Breast cancer is the most common malignant cancer type in women worldwide [1]. In 2018, over two million patients were newly diagnosed with breast cancer, and more than 600,000 women died from it [2,3].

Various comorbidities can influence the biology and development of breast cancer. A correlation between breast cancer and thyroid disorders could be found [4]. The incidence of breast cancer in women with thyroid dysfunction is higher in comparison to normothyroidal women [4,5,6].

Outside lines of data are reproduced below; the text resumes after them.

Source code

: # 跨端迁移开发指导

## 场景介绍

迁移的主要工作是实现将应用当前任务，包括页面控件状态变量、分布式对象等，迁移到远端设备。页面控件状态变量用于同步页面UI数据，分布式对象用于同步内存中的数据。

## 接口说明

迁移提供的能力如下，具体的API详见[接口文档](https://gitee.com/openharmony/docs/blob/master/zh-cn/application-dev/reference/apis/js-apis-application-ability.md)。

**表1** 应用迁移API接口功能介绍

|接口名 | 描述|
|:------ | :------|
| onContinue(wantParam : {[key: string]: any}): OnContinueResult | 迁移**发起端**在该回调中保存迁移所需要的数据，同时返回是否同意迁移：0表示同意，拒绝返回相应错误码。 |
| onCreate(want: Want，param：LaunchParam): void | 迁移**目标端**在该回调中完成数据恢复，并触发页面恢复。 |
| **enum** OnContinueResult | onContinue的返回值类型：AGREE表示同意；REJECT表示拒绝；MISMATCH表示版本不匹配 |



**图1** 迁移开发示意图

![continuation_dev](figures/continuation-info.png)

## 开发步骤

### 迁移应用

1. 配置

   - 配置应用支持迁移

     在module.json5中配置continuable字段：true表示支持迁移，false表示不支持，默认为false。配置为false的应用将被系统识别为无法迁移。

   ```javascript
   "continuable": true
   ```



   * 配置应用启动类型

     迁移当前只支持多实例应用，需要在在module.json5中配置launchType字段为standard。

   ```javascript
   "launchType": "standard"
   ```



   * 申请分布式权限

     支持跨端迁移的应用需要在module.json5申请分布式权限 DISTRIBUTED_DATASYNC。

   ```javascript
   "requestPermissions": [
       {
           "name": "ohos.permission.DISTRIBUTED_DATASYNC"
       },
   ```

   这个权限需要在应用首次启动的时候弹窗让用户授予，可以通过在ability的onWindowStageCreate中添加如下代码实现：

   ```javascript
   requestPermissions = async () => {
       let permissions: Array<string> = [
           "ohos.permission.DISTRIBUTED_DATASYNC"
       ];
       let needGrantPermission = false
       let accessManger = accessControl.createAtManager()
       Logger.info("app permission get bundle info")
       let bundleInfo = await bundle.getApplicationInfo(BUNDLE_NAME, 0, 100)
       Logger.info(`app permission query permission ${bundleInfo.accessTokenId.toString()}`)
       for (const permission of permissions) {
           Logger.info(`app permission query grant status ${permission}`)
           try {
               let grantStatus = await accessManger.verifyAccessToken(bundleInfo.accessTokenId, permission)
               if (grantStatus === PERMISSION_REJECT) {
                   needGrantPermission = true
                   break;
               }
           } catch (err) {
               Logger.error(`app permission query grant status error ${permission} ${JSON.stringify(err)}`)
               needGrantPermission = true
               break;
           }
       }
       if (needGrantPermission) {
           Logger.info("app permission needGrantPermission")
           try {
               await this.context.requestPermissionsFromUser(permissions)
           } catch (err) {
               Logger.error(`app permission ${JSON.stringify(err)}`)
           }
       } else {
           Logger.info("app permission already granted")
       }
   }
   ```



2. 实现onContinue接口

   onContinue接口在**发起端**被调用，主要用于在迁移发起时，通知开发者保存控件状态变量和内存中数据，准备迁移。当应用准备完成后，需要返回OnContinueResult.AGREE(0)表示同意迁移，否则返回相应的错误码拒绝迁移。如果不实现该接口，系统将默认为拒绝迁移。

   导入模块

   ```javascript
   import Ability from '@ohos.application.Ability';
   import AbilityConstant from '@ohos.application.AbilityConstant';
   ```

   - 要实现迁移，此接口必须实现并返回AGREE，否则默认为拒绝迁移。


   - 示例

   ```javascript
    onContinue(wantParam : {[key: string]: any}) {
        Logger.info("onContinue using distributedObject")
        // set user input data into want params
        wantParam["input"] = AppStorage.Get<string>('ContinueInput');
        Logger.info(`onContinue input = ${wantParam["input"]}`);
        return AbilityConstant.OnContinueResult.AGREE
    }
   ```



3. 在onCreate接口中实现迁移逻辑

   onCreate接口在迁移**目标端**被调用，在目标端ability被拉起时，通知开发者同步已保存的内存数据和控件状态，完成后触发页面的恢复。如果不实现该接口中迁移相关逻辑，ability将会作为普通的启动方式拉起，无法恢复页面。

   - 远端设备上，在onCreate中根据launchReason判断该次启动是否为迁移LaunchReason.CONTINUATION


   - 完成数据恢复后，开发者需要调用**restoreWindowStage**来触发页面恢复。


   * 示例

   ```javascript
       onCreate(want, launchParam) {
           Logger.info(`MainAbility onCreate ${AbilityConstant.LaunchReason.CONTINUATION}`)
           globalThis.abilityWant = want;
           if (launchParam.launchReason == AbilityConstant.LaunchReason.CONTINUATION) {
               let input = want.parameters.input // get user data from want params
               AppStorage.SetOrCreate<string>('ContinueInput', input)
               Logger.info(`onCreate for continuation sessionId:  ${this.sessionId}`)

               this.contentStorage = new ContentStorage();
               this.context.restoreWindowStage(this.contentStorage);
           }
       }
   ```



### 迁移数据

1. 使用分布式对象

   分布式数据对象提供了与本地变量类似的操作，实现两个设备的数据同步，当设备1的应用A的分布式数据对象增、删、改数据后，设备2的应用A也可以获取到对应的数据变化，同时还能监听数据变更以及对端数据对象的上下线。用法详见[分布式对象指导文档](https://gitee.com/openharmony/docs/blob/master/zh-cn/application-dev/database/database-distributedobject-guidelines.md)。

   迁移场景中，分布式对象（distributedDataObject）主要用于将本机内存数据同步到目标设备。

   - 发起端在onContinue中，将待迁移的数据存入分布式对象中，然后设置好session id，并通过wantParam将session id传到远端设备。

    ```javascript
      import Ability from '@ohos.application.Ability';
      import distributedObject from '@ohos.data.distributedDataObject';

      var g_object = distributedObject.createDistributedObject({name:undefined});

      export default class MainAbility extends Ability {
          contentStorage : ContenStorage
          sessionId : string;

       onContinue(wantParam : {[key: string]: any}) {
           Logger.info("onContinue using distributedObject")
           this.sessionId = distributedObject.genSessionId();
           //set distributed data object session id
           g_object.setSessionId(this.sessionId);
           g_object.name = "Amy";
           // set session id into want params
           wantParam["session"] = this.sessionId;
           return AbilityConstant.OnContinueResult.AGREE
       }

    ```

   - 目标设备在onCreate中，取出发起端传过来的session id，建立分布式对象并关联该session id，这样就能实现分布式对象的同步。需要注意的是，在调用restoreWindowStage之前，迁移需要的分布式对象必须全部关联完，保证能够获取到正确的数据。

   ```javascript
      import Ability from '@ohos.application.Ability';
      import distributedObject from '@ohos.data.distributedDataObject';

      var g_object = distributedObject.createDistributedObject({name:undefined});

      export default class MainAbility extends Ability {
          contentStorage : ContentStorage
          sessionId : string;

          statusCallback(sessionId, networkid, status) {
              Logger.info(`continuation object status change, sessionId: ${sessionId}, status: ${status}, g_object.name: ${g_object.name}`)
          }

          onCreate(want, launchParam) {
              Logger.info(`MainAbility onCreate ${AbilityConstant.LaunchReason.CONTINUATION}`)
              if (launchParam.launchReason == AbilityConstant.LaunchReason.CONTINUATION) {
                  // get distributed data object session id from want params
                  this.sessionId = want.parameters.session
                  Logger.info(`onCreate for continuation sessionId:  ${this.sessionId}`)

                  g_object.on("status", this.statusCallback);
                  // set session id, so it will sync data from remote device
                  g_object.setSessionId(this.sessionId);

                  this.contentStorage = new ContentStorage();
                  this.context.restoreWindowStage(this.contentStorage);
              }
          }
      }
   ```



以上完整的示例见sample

Sogaard et al. (2016) found a coherence between hyperthyroidism and an increased breast cancer incidence as well as a coherence between hypothyroidism and a lower breast cancer incidence [7]. Furthermore, Ditsch et al. (2017) described significantly elevated blood levels of thyroid hormones (fT₃ and fT₄)_, and high concentrations of TSH and thyroidal antibodies in breast cancer patients at the moment of primary diagnosis [8]. Thyroid hormones are metabolized by the enzyme ornithine decarboxylase (ODC) into the derivates called trace-amines (TAs) [9,10].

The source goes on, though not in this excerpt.